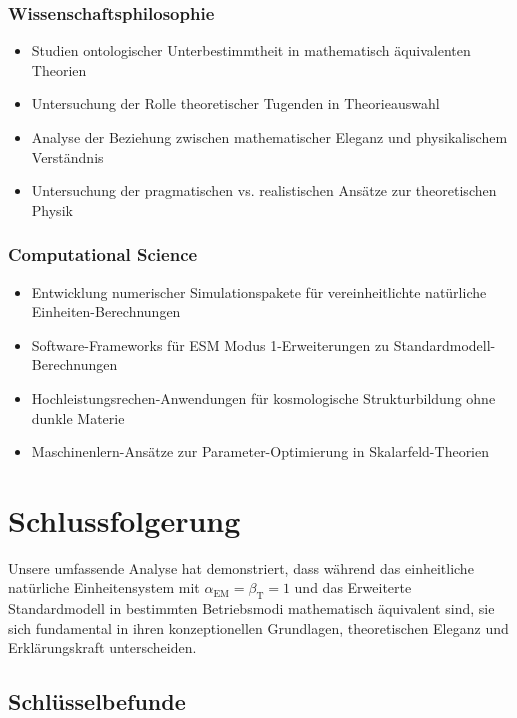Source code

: \documentclass[12pt,a4paper]{article}
\newcommand{\alphaEM}{\alpha_{\text{EM}}}
\newcommand{\betaT}{\beta_{\text{T}}}
\begin{document}
	\subsubsection{Wissenschaftsphilosophie}
	\label{subsubsec:philosophy_science}
	
	\begin{itemize}
		\item Studien ontologischer Unterbestimmtheit in mathematisch äquivalenten Theorien
		\item Untersuchung der Rolle theoretischer Tugenden in Theorieauswahl
		\item Analyse der Beziehung zwischen mathematischer Eleganz und physikalischem Verständnis
		\item Untersuchung der pragmatischen vs. realistischen Ansätze zur theoretischen Physik
	\end{itemize}
	
	\subsubsection{Computational Science}
	\label{subsubsec:computational_science}
	
	\begin{itemize}
		\item Entwicklung numerischer Simulationspakete für vereinheitlichte natürliche Einheiten-Berechnungen
		\item Software-Frameworks für ESM Modus 1-Erweiterungen zu Standardmodell-Berechnungen
		\item Hochleistungsrechen-Anwendungen für kosmologische Strukturbildung ohne dunkle Materie
		\item Maschinenlern-Ansätze zur Parameter-Optimierung in Skalarfeld-Theorien
	\end{itemize}
	
	\section{Schlussfolgerung}
	\label{sec:conclusion}
	
	Unsere umfassende Analyse hat demonstriert, dass während das einheitliche natürliche Einheitensystem mit $\alphaEM = \betaT = 1$ und das Erweiterte Standardmodell in bestimmten Betriebsmodi mathematisch äquivalent sind, sie sich fundamental in ihren konzeptionellen Grundlagen, theoretischen Eleganz und Erklärungskraft unterscheiden.
	
	\subsection{Schlüsselbefunde}
	\label{subsec:key_findings}
	
\end{document}
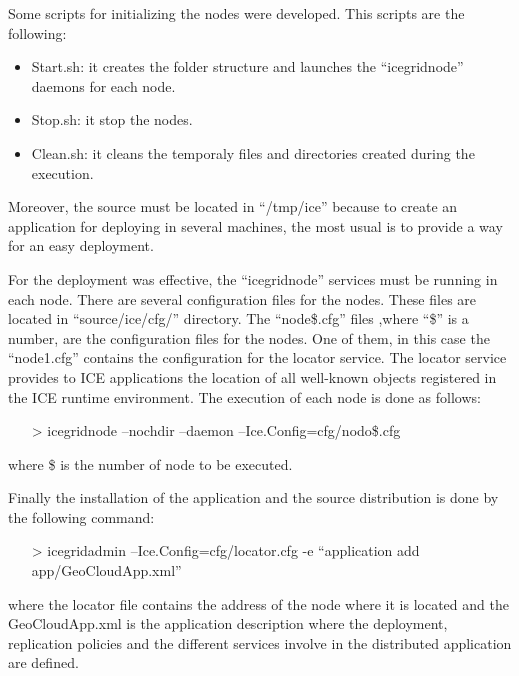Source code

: Some scripts for initializing the nodes were developed. This scripts are the
following: 
\begin{itemize}
\item Start.sh: it creates the folder structure and launches the
  ``icegridnode'' daemons for each node.
\item Stop.sh: it stop the nodes.
\item Clean.sh: it cleans the temporaly files and directories created during the execution.
\end{itemize}

Moreover, the source must be located in ``/tmp/ice'' because to create an application for
deploying in several machines, the most usual is to provide a way for an easy
deployment. 

For the deployment was effective, the ``icegridnode'' services must be running
in each node. 
There are several configuration files for the nodes. These files are located in
``source/ice/cfg/'' directory. The ``node\$.cfg'' files ,where ``\$'' is a number,
are the configuration files for the nodes. One of them, in this case the
``node1.cfg'' contains the configuration for the locator service. 
The locator service provides to ICE applications the location of all well-known
objects registered in the ICE runtime environment. 
The execution of each node is done as follows:
\begin{itemize}
\item[>]icegridnode --nochdir --daemon --Ice.Config=cfg/nodo\$.cfg
\end{itemize}
where \$ is the number of node to be executed.
 
Finally the installation of the application and the source distribution is done
by the following command:
\begin{itemize}
\item[>]icegridadmin --Ice.Config=cfg/locator.cfg -e ``application add
  app/GeoCloudApp.xml''
\end{itemize}

where the locator file contains the address of the node where it is located and
the GeoCloudApp.xml is the application description where the deployment,
replication policies and the different services involve in the distributed
application are defined.

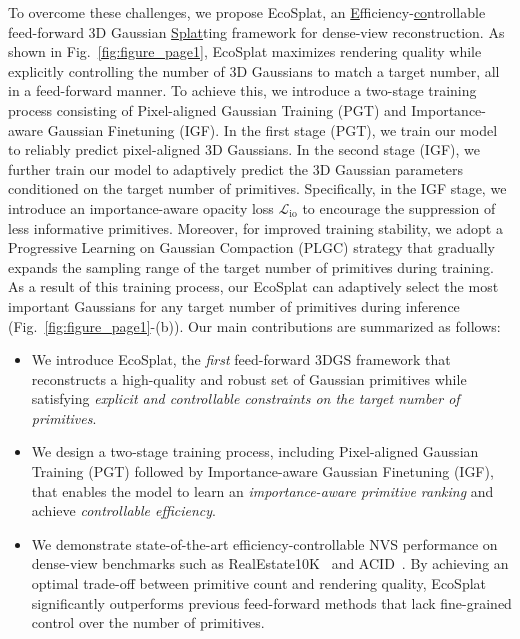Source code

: To overcome these challenges, we propose EcoSplat, an \underline{E}fficiency-\underline{co}ntrollable feed-forward 3D Gaussian \underline{Splat}ting framework for dense-view reconstruction. As shown in Fig.~\ref{fig:figure_page1}, EcoSplat maximizes rendering quality while explicitly controlling the number of 3D Gaussians to match a target number, all in a feed-forward manner. To achieve this, we introduce a two-stage training process consisting of Pixel-aligned Gaussian Training (PGT) and Importance-aware Gaussian Finetuning (IGF). In the first stage (PGT), we train our model to reliably predict pixel-aligned 3D Gaussians. In the second stage (IGF), we further train our model to adaptively predict the 3D Gaussian parameters conditioned on the target number of primitives. Specifically, in the IGF stage, we introduce an importance-aware opacity loss $\mathcal{L}_\text{io}$ to encourage the suppression of less informative primitives. Moreover, for improved training stability, we adopt a Progressive Learning on Gaussian Compaction (PLGC) strategy that gradually expands the sampling range of the target number of primitives during training. As a result of this training process, our EcoSplat can adaptively select the most important Gaussians for any target number of primitives during inference (Fig.~\ref{fig:figure_page1}-(b)). Our main contributions are summarized as follows:
\begin{itemize}
  \setlength\itemsep{0.1cm}
  \item We introduce EcoSplat, the \textit{first} feed-forward 3DGS framework that reconstructs a high-quality and robust set of Gaussian primitives while satisfying \textit{explicit and controllable constraints on the target number of primitives}.
  \item We design a two-stage training process, including {Pixel-aligned Gaussian Training (PGT)} followed by {Importance-aware Gaussian Finetuning (IGF)}, that enables the model to learn an \textit{importance-aware primitive ranking} and achieve \textit{controllable efficiency}.
  \item We demonstrate state-of-the-art efficiency-controllable NVS performance on dense-view benchmarks such as RealEstate10K~\cite{zhou2018stereo} and ACID~\cite{infinite_nature_2020}. By achieving an optimal trade-off between primitive count and rendering quality, EcoSplat significantly outperforms previous feed-forward methods that lack fine-grained control over the number of primitives.
\end{itemize}




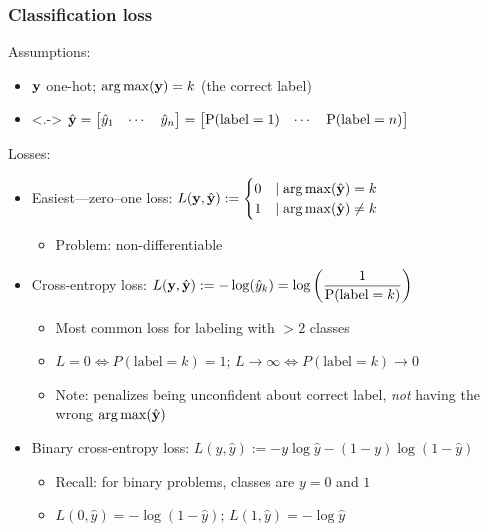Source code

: \begin{frame}
    \frametitle{Classification loss}
    Assumptions:
    \begin{itemize}
        \item<+-> $\mathbf{y}$ one-hot; $\operatorname*{arg\,max}(\mathbf{y}) = k$ (the correct label)
        \item<.-> $\hat{\mathbf{y}} =
        \begin{bmatrix}
            \hat{y}_1 & \cdots & \hat{y}_n
        \end{bmatrix} =
        \begin{bmatrix}
            \operatorname{\mathrm{P}}(\text{label} = 1) & \cdots & \operatorname{\mathrm{P}}(\text{label} = n)
        \end{bmatrix}$
    \end{itemize}

    Losses:
    \begin{itemize}[<+->]
        \item Easiest---zero--one loss: $L(\mathbf{y}, \hat{\mathbf{y}}) := \begin{cases}
            0 &\mid \operatorname*{arg\,max}(\hat{\mathbf{y}}) = k \\
            1 &\mid \operatorname*{arg\,max}(\hat{\mathbf{y}}) \ne k
        \end{cases}$
        \begin{itemize}
            \item Problem: non-differentiable
        \end{itemize}
        \item Cross-entropy loss: $L(\mathbf{y}, \hat{\mathbf{y}}) := -\log(\hat{y}_k) = \log\left(\dfrac{1}{\operatorname{\mathrm{P}}(\text{label} = k)}\right)$
        \begin{itemize}
            \item Most common loss for labeling with $> 2$ classes
            \item $L = 0 \iff P(\text{label} = k) = 1$;
            $L \to \infty \iff P(\text{label} = k) \to 0$
            \item Note: penalizes being unconfident about correct label, \emph{not} having the wrong $\operatorname*{arg\,max}(\hat{\mathbf{y}})$
        \end{itemize}
        \item Binary cross-entropy loss: $L(y, \hat{y}) := -y \log \hat{y} - (1 - y) \log(1 - \hat{y})$
        \begin{itemize}
            \item Recall: for binary problems, classes are $y = 0$ and $1$
            \item $L(0, \hat{y}) = -\log(1 - \hat{y})$; $L(1, \hat{y}) = -\log \hat{y}$
        \end{itemize}
    \end{itemize}
\end{frame}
◆ ◆ ◆ ◆ ◆
Set down, from the entries above, exactly the lines from the one with "in each node." up to and including the one with "by the following", and no other lines.

> **Task output**:
in each node. 
There are several configuration files for the nodes. These files are located in
``source/ice/cfg/'' directory. The ``node\$.cfg'' files ,where ``\$'' is a number,
are the configuration files for the nodes. One of them, in this case the
``node1.cfg'' contains the configuration for the locator service. 
The locator service provides to ICE applications the location of all well-known
objects registered in the ICE runtime environment. 
The execution of each node is done as follows:
\begin{itemize}
\item[>]icegridnode --nochdir --daemon --Ice.Config=cfg/nodo\$.cfg
\end{itemize}
where \$ is the number of node to be executed.
 
Finally the installation of the application and the source distribution is done
by the following command:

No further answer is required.